START Data for this task

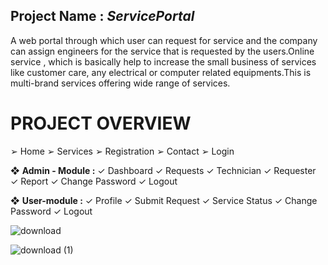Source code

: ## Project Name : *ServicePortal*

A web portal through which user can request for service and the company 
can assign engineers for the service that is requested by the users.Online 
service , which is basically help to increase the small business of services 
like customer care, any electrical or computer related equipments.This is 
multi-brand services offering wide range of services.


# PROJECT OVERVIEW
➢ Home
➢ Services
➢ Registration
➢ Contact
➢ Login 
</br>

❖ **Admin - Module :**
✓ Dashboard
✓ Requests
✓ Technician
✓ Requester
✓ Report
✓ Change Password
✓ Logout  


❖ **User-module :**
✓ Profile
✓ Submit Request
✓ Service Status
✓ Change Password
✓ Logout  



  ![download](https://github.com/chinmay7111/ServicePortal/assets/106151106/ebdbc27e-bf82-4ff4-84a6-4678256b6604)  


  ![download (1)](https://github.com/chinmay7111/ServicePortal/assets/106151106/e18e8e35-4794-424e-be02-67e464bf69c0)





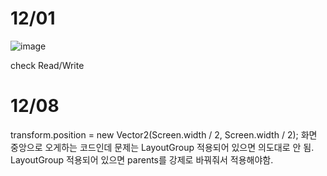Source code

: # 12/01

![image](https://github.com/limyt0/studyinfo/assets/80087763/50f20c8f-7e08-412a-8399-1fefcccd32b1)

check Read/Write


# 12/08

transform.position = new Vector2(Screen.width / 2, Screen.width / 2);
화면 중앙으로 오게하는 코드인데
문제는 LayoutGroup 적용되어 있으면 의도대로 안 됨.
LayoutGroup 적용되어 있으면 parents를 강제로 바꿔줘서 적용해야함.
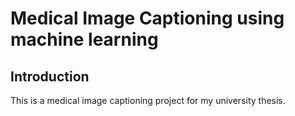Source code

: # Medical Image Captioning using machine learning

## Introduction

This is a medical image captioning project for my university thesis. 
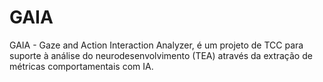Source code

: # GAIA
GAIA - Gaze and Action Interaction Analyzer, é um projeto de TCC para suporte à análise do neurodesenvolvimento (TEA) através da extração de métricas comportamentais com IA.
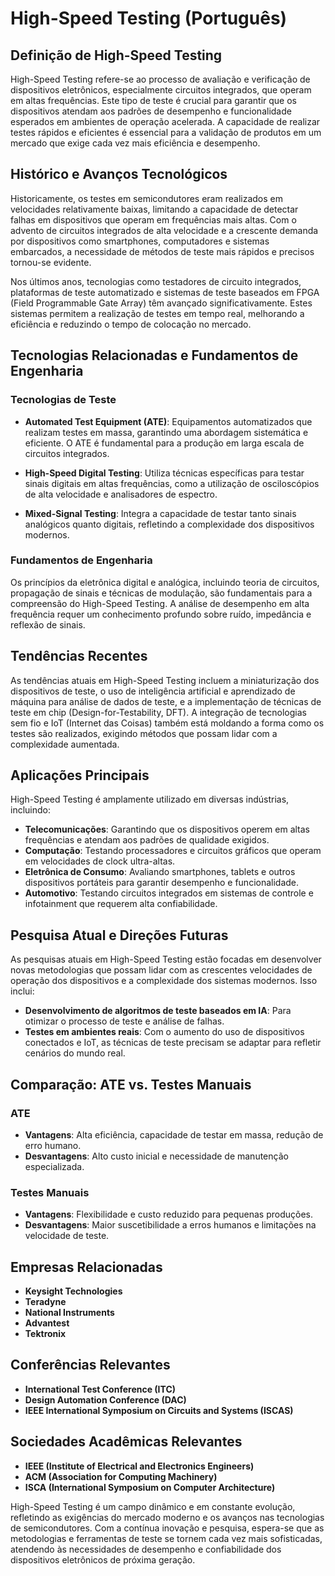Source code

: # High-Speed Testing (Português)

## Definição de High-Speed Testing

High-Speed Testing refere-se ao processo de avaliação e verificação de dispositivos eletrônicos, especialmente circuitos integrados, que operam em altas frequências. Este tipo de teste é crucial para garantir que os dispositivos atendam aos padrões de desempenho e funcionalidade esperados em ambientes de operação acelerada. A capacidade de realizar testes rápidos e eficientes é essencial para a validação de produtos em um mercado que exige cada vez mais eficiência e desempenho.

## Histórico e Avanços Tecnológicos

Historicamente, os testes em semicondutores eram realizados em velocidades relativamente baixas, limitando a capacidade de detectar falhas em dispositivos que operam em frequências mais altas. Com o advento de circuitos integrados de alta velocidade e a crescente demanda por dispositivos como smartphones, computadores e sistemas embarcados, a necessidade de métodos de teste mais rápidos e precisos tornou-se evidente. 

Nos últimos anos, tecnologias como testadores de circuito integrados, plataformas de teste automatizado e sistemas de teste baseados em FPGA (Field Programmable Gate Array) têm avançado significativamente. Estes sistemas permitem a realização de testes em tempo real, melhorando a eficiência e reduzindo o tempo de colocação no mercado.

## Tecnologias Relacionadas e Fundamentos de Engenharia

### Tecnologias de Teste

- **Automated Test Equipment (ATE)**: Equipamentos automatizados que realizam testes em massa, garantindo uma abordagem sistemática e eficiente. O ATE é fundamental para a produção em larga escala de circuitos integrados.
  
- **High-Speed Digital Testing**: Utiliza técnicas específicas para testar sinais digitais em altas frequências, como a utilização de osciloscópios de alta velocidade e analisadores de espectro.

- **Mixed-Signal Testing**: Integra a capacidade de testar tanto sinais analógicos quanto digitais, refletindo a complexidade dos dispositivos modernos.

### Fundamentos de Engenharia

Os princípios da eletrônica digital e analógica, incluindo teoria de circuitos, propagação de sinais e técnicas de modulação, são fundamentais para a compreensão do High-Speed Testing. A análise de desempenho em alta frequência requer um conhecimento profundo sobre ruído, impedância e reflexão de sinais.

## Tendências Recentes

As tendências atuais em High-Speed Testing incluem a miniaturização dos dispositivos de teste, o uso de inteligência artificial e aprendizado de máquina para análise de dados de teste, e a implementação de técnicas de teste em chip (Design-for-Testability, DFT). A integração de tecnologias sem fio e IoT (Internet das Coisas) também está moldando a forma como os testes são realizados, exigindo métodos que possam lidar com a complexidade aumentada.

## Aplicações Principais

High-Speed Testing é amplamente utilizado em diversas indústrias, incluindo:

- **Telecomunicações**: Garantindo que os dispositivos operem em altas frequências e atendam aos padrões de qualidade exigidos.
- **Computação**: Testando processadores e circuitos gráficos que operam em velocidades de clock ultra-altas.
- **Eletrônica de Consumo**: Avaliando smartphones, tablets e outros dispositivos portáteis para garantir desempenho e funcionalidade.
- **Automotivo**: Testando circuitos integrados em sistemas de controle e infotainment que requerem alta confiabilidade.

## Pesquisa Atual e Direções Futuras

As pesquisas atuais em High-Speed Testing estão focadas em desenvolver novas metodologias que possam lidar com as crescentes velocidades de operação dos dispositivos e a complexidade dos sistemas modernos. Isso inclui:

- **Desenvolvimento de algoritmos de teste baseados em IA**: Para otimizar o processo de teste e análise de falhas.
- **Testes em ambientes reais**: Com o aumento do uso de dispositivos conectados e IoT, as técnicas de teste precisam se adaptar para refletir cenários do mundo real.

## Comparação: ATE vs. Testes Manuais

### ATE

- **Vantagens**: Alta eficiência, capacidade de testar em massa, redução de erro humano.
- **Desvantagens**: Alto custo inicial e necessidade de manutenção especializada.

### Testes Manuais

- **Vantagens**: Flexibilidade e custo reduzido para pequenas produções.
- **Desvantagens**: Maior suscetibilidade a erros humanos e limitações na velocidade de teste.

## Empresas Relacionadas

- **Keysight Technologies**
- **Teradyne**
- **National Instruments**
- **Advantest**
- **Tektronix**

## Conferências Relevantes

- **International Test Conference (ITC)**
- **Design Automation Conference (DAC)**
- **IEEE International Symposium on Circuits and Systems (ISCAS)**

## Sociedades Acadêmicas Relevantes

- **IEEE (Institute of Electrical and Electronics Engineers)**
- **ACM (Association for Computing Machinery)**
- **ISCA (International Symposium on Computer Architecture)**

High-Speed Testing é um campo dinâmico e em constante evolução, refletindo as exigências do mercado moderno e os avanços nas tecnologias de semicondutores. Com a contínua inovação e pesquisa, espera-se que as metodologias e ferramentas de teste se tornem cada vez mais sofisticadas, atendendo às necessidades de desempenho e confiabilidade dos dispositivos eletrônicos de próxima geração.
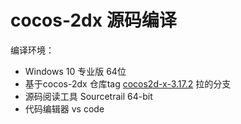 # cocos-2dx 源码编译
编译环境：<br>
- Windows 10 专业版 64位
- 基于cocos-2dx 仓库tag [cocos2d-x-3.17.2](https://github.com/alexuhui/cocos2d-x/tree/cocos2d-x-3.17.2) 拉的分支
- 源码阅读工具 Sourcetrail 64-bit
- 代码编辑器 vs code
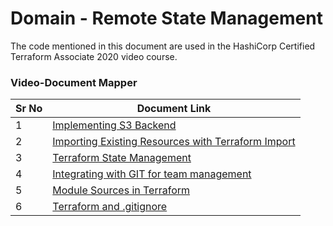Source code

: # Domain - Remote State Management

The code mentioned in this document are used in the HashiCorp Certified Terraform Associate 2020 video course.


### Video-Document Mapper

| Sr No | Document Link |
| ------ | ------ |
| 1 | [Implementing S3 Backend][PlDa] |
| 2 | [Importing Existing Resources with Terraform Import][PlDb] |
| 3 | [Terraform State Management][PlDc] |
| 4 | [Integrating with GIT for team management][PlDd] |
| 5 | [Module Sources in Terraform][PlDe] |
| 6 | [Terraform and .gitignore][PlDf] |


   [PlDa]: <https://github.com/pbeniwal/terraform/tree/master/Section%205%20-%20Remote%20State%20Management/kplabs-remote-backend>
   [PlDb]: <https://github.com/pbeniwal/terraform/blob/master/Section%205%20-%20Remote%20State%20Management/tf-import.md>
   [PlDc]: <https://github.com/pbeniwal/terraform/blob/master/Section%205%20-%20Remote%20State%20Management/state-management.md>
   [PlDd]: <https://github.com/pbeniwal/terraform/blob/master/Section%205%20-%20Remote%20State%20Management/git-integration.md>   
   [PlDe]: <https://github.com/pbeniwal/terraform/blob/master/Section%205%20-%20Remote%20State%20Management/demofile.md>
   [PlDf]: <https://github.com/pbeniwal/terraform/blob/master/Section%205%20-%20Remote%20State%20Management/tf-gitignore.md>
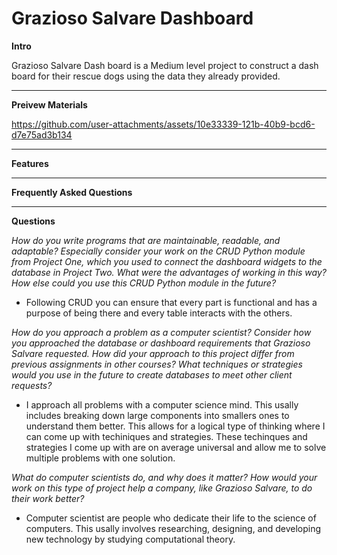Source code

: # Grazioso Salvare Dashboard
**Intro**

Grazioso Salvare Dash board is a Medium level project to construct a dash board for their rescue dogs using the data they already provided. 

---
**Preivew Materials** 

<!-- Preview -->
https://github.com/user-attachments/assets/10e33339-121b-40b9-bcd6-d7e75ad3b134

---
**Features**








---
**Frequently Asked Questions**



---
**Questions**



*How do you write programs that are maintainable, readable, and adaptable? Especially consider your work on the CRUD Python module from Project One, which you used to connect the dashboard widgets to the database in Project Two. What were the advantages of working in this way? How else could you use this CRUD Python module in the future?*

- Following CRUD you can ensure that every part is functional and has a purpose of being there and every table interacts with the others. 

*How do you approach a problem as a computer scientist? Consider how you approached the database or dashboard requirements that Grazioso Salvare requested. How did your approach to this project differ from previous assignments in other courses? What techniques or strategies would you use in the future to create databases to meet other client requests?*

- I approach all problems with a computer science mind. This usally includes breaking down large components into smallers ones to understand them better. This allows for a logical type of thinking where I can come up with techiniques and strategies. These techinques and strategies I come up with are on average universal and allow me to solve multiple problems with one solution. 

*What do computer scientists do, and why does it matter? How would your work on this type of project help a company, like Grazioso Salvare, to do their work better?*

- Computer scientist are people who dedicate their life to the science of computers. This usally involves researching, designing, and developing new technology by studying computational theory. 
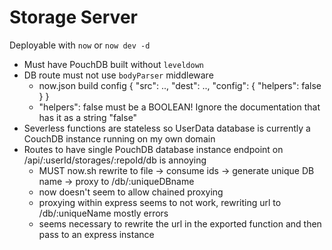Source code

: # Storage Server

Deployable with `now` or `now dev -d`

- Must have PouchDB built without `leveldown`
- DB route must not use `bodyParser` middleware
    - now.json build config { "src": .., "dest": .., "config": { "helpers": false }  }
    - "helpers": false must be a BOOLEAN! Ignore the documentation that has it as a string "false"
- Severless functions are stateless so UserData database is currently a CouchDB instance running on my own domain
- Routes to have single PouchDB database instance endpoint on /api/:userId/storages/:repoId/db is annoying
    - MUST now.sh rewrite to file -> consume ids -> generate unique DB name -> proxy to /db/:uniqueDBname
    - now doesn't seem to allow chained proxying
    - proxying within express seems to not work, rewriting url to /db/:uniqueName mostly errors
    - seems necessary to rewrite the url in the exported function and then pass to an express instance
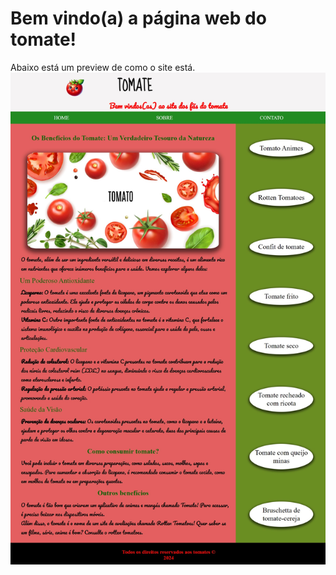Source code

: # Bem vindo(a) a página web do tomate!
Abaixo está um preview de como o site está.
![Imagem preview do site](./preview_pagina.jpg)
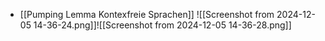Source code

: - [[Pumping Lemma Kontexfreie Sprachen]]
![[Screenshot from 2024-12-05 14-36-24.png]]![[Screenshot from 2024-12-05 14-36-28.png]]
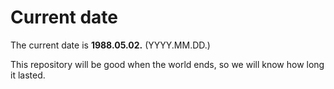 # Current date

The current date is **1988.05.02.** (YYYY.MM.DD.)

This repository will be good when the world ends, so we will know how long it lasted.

END Data for this task

*Problem description*.
Write out each line of the data that holds the string "digitais".

*Finished exercise*.
- **High-Speed Digital Testing**: Utiliza técnicas específicas para testar sinais digitais em altas frequências, como a utilização de osciloscópios de alta velocidade e analisadores de espectro.
- **Mixed-Signal Testing**: Integra a capacidade de testar tanto sinais analógicos quanto digitais, refletindo a complexidade dos dispositivos modernos.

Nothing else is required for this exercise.